Borewit / music-metadata

Stream and file based music metadata parser for node. Supporting a wide range of audio and tag formats.
MIT License
926 stars 92 forks source link

Roadmap v1.0 #4

Closed mainrs closed 7 years ago

mainrs commented 7 years ago

I just copied the goals into this issue to keep track of them. We can later just create a checklist out of them.

Edit: Concerning the refactoring. It would probably be better to start from scratch and use the current code base as a reference. Changed the title to Roadmap v1.0. Refactoring will probably break the API. Bumping the version up might be a good idea.

mainrs commented 7 years ago

Since I have some free time over the weekend, any definite ideas on how to design the refactored code? Or is the idea generally the same (IStreamParser interface to provide general contract and implementing it for each data format).
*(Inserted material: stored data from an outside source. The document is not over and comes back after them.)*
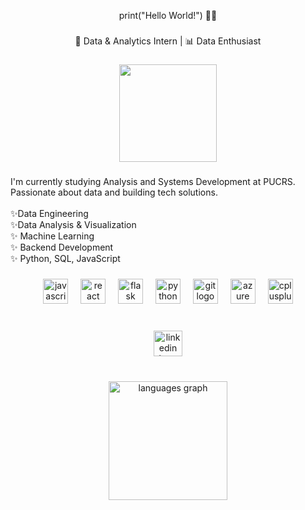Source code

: <p align="center">print("Hello World!") 👋🏻</p>

###

<p align="center">💼 Data & Analytics Intern | 📊 Data Enthusiast</p>

###

<div align="center">
  <img height="156" src="https://i.pinimg.com/originals/fe/b6/b6/feb6b68d5ffc34b5f5f03f72b035f04e.gif"  />
</div>

###

<p align="left">I'm currently studying Analysis and Systems Development at PUCRS. Passionate about data and building tech solutions. <br><br>✨Data Engineering <br>✨Data Analysis & Visualization<br>✨ Machine Learning<br>✨ Backend Development<br>✨ Python, SQL, JavaScript</p>

###

<div align="center">
  <img src="https://cdn.jsdelivr.net/gh/devicons/devicon/icons/javascript/javascript-original.svg" height="40" alt="javascript logo"  />
  <img width="12" />
  <img src="https://cdn.jsdelivr.net/gh/devicons/devicon/icons/react/react-original.svg" height="40" alt="react logo"  />
  <img width="12" />
  <img src="https://cdn.jsdelivr.net/gh/devicons/devicon/icons/flask/flask-original.svg" height="40" alt="flask logo"  />
  <img width="12" />
  <img src="https://cdn.jsdelivr.net/gh/devicons/devicon/icons/python/python-original.svg" height="40" alt="python logo"  />
  <img width="12" />
  <img src="https://cdn.jsdelivr.net/gh/devicons/devicon/icons/git/git-original.svg" height="40" alt="git logo"  />
  <img width="12" />
  <img src="https://cdn.jsdelivr.net/gh/devicons/devicon/icons/azure/azure-original.svg" height="40" alt="azure logo"  />
  <img width="12" />
  <img src="https://cdn.jsdelivr.net/gh/devicons/devicon/icons/cplusplus/cplusplus-original.svg" height="40" alt="cplusplus logo"  />
</div>

###

<br clear="both">

<div align="center">
  <a href="https://www.linkedin.com/in/gabriela-medeirosantos/" target="_blank">
    <img src="https://raw.githubusercontent.com/maurodesouza/profile-readme-generator/master/src/assets/icons/social/linkedin/default.svg" width="46" height="41" alt="linkedin logo"  />
  </a>
</div>

###

<br clear="both">

<div align="center">
  <img src="https://github-readme-stats.vercel.app/api/top-langs?username=gabiscript&locale=en&hide_title=false&layout=compact&card_width=320&langs_count=5&theme=dark&hide_border=true&order=2" height="190" alt="languages graph"  />
</div>

###

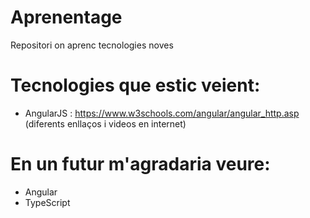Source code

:# Aprenentage
Repositori on aprenc tecnologies noves

# Tecnologies que estic veient:
- AngularJS : https://www.w3schools.com/angular/angular_http.asp (diferents enllaços i videos en internet)

# En un futur m'agradaria veure:
- Angular
- TypeScript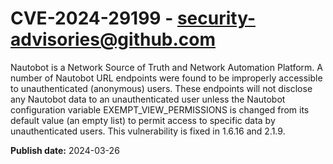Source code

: # CVE-2024-29199 - security-advisories@github.com

Nautobot is a Network Source of Truth and Network Automation Platform. A number of Nautobot URL endpoints were found to be improperly accessible to unauthenticated (anonymous) users. These endpoints will not disclose any Nautobot data to an unauthenticated user unless the Nautobot configuration variable EXEMPT_VIEW_PERMISSIONS is changed from its default value (an empty list) to permit access to specific data by unauthenticated users. This vulnerability is fixed in 1.6.16 and 2.1.9.

**Publish date:** 2024-03-26
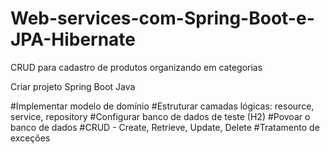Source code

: # Web-services-com-Spring-Boot-e-JPA-Hibernate
CRUD para cadastro de produtos organizando em categorias

Criar projeto Spring Boot Java

#Implementar modelo de domínio
#Estruturar camadas lógicas: resource, service, repository
#Configurar banco de dados de teste (H2)
#Povoar o banco de dados
#CRUD - Create, Retrieve, Update, Delete
#Tratamento de exceções
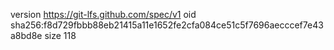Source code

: version https://git-lfs.github.com/spec/v1
oid sha256:f8d729fbbb88eb21415a11e1652fe2cfa084ce51c5f7696aecccef7e43a8bd8e
size 118
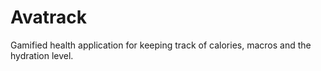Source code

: # Avatrack
Gamified health application for keeping track of calories, macros and the hydration level.

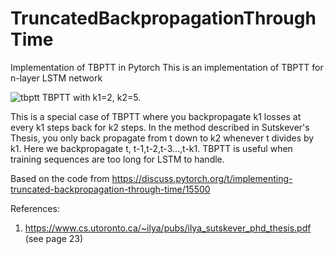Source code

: # TruncatedBackpropagationThroughTime
 Implementation of TBPTT in Pytorch
 This is an implementation of TBPTT for n-layer LSTM network 
 
![tbptt](https://github.com/hansungj/TruncatedBackpropagationThroughTime/blob/master/tbtpp.jpg)
TBPTT with k1=2, k2=5. 

This is a special case of TBPTT where you backpropagate k1 losses at every k1 steps back for k2 steps. In the method described in Sutskever's Thesis, you only back propagate from t down to k2 whenever t divides by k1. Here we backpropagate t, t-1,t-2,t-3...,t-k1. TBPTT is useful when training sequences are too long for LSTM to handle. 

Based on the code from https://discuss.pytorch.org/t/implementing-truncated-backpropagation-through-time/15500 

References:
1. https://www.cs.utoronto.ca/~ilya/pubs/ilya_sutskever_phd_thesis.pdf (see page 23)
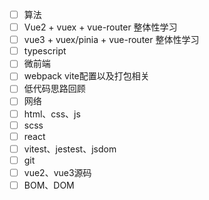 - [ ] 算法
- [ ] Vue2 + vuex + vue-router 整体性学习
- [ ] vue3 + vuex/pinia + vue-router 整体性学习
- [ ] typescript
- [ ] 微前端
- [ ] webpack vite配置以及打包相关
- [ ] 低代码思路回顾
- [ ] 网络
- [ ] html、css、js
- [ ] scss
- [ ] react
- [ ] vitest、jestest、jsdom
- [ ] git 
- [ ] vue2、vue3源码
- [ ] BOM、DOM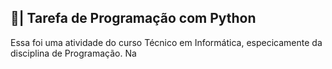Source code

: ## 📄| Tarefa de Programação com Python
 
   Essa foi uma atividade do curso Técnico em Informática, especicamente da disciplina de Programação. Na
I would love to start working on the project :smile:. Do you prefer a fork or would you allow me to work as a collaborator under a new branch @Borewit?

Borewit commented 7 years ago

Following the GitHub best practices, I suggest you start with a fork, and create a branch withing your own forked repo to do the work.

It would indeed mean we have to update the IStreamParser, which is passing the NodeJS.ReadableStream . The stream is basically reading as fast as it can, broadcasting events, triggering the parsers to consume the data. It is not very nice in a situation where you want to do something like: id3-parser, does peace data look like a valid header to you? Parser says "no", let's try to feed the same data to the next parser.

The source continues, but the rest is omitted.